IN NOME DEL POPOLO ITALIANO

LA CORTE COSTITUZIONALE

composta dai signori Giudici:

- Fernando SANTOSUOSSO, Presidente

- Massimo VARI

- Riccardo CHIEPPA

- Gustavo ZAGREBELSKY

- Valerio ONIDA

- Carlo MEZZANOTTE

- Guido NEPPI MODONA

- Piero Alberto CAPOTOSTI

- Annibale MARINI

- Franco BILE

- Giovanni Maria FLICK

ha pronunciato la seguente

ORDINANZA

nel giudizio di legittimità costituzionale dell’art. 1 del decreto-legge 30 gennaio 1979, n. 26 (Provvedimenti urgenti per l’amministrazione straordinaria delle grandi imprese in crisi), convertito, con modificazioni, in legge 3 aprile 1979, n. 95, e dell’art. 203 del regio-decreto 16 marzo 1942, n. 267 (Disciplina del fallimento, del concordato preventivo, della amministrazione controllata e della liquidazione coatta amministrativa), promosso con ordinanza emessa il 2 dicembre 1999 dal Tribunale di Torino nel procedimento penale a carico di P. O., iscritta al n. 81 del registro ordinanze 2000 e pubblicata nella Gazzetta Ufficiale della Repubblica n. 10, prima serie speciale, dell’anno 2000.

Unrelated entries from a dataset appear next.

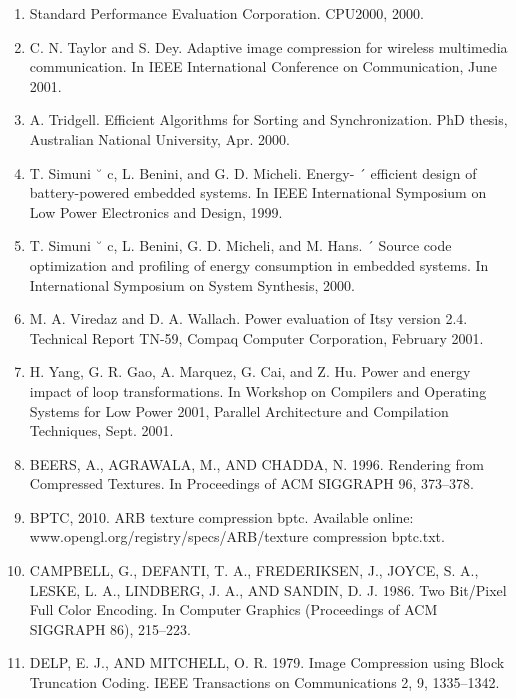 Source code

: \documentclass{article}
\begin{document}
\begin{enumerate}
	\item Standard Performance Evaluation Corporation.
	CPU2000, 2000.

	\item C. N. Taylor and S. Dey. Adaptive image compression
	for wireless multimedia communication. In IEEE International Conference on Communication, June 2001.

	\item A. Tridgell. Efficient Algorithms for Sorting and Synchronization. PhD thesis, Australian National University,
	Apr. 2000.

	\item T. Simuni ˘ c, L. Benini, and G. D. Micheli. Energy- ´
	efficient design of battery-powered embedded systems.
	In IEEE International Symposium on Low Power Electronics and Design, 1999.

	\item T. Simuni ˘ c, L. Benini, G. D. Micheli, and M. Hans. ´
	Source code optimization and profiling of energy consumption in embedded systems. In International Symposium on System Synthesis, 2000.

	\item M. A. Viredaz and D. A. Wallach. Power evaluation of
	Itsy version 2.4. Technical Report TN-59, Compaq Computer Corporation, February 2001.

	\item H. Yang, G. R. Gao, A. Marquez, G. Cai, and Z. Hu.
	Power and energy impact of loop transformations. In
	Workshop on Compilers and Operating Systems for
	Low Power 2001, Parallel Architecture and Compilation
	Techniques, Sept. 2001.
	
	\item BEERS, A., AGRAWALA, M., AND CHADDA, N. 1996. Rendering
	from Compressed Textures. In Proceedings of ACM SIGGRAPH
	96, 373–378.

	\item BPTC, 2010. ARB texture compression bptc. Available online:
	www.opengl.org/registry/specs/ARB/texture compression bptc.txt.

	\item CAMPBELL, G., DEFANTI, T. A., FREDERIKSEN, J., JOYCE,
	S. A., LESKE, L. A., LINDBERG, J. A., AND SANDIN, D. J.
	1986. Two Bit/Pixel Full Color Encoding. In Computer Graphics (Proceedings of ACM SIGGRAPH 86), 215–223.
	
	\item DELP, E. J., AND MITCHELL, O. R. 1979. Image Compression
	using Block Truncation Coding. IEEE Transactions on Communications 2, 9, 1335–1342.


\end{enumerate}
\end{document}

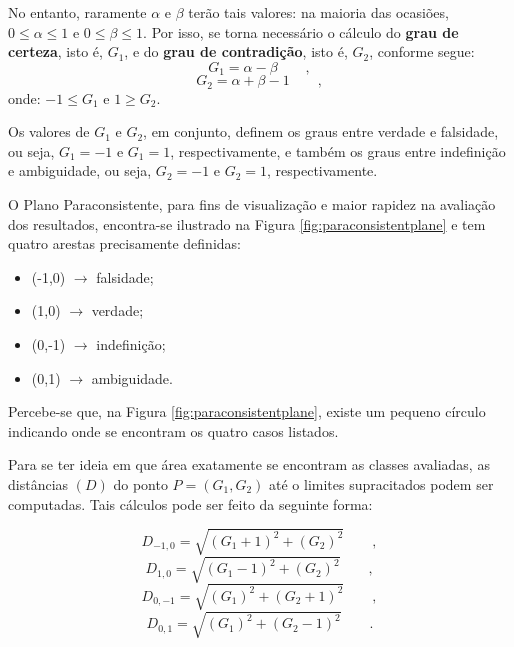 				\par No entanto, raramente $\alpha$ e $\beta$ terão tais valores: na maioria das ocasiões, $0 \leqslant \alpha \leqslant 1$ e $0 \leqslant \beta \leqslant 1$. Por isso, se torna necessário o cálculo do \textbf{grau de certeza}, isto é, $G_1$, e do \textbf{grau de contradição}, isto é, $G_2$, conforme segue:
				\begin{equation}
					G_1=\alpha-\beta  \qquad,
				\end{equation}
				\begin{equation}
					G_2=\alpha+\beta-1 \qquad,
				\end{equation}
			onde: $-1 \leqslant G_1$ e  $1 \geqslant G_2$.

			\par Os valores de $G_1$ e $G_2$, em conjunto, definem os graus entre verdade e falsidade, ou seja, $G_1=-1$ e $G_1=1$, respectivamente, e também os graus entre indefinição e ambiguidade, ou seja, $G_2=-1$ e $G_2=1$, respectivamente.
		
			\par O Plano Paraconsistente, para fins de visualização e maior rapidez na avaliação dos resultados, encontra-se ilustrado na Figura \ref{fig:paraconsistentplane} e tem quatro arestas precisamente definidas:
			\begin{itemize}
				\item (-1,0) $\rightarrow$ falsidade;
				\item (1,0) $\rightarrow$ verdade;
				\item (0,-1) $\rightarrow$ indefinição;
				\item (0,1) $\rightarrow$ ambiguidade.
			\end{itemize}
			\par Percebe-se que, na Figura \ref{fig:paraconsistentplane}, existe um pequeno círculo indicando onde se encontram os quatro casos listados.
	
			\par Para se ter ideia em que área exatamente se encontram as classes avaliadas, as distâncias $(D)$ do ponto $P=(G_1,G_2)$ até o limites supracitados podem ser computadas. Tais cálculos pode ser feito da seguinte forma:

			\begin{equation}
				D_{-1,0}=\sqrt{(G_1+1)^2+(G_2)^2}\qquad,
			\end{equation}
			\begin{equation}
				D_{1,0}=\sqrt{(G_1-1)^2+(G_2)^2}\qquad,
			\end{equation}
			\begin{equation}
				D_{0,-1}=\sqrt{(G_1)^2+(G_2+1)^2}\qquad,		
			\end{equation}
			\begin{equation}
				D_{0,1}=\sqrt{(G_1)^2+(G_2-1)^2}\qquad.
			\end{equation}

Visti gli atti di costituzione di P. O. e del Commissario straordinario della Pianelli & Traversa s.a.s. in amministrazione straordinaria nonché l’atto di intervento del Presidente del Consiglio dei ministri;

udito nell’udienza pubblica del 28 novembre 2000 il Giudice relatore Giovanni Maria Flick;

 udito l’Avv. Giuseppe Zanalda per il Commissario straordinario della Pianelli & Traversa s.a.s. in amministrazione straordinaria.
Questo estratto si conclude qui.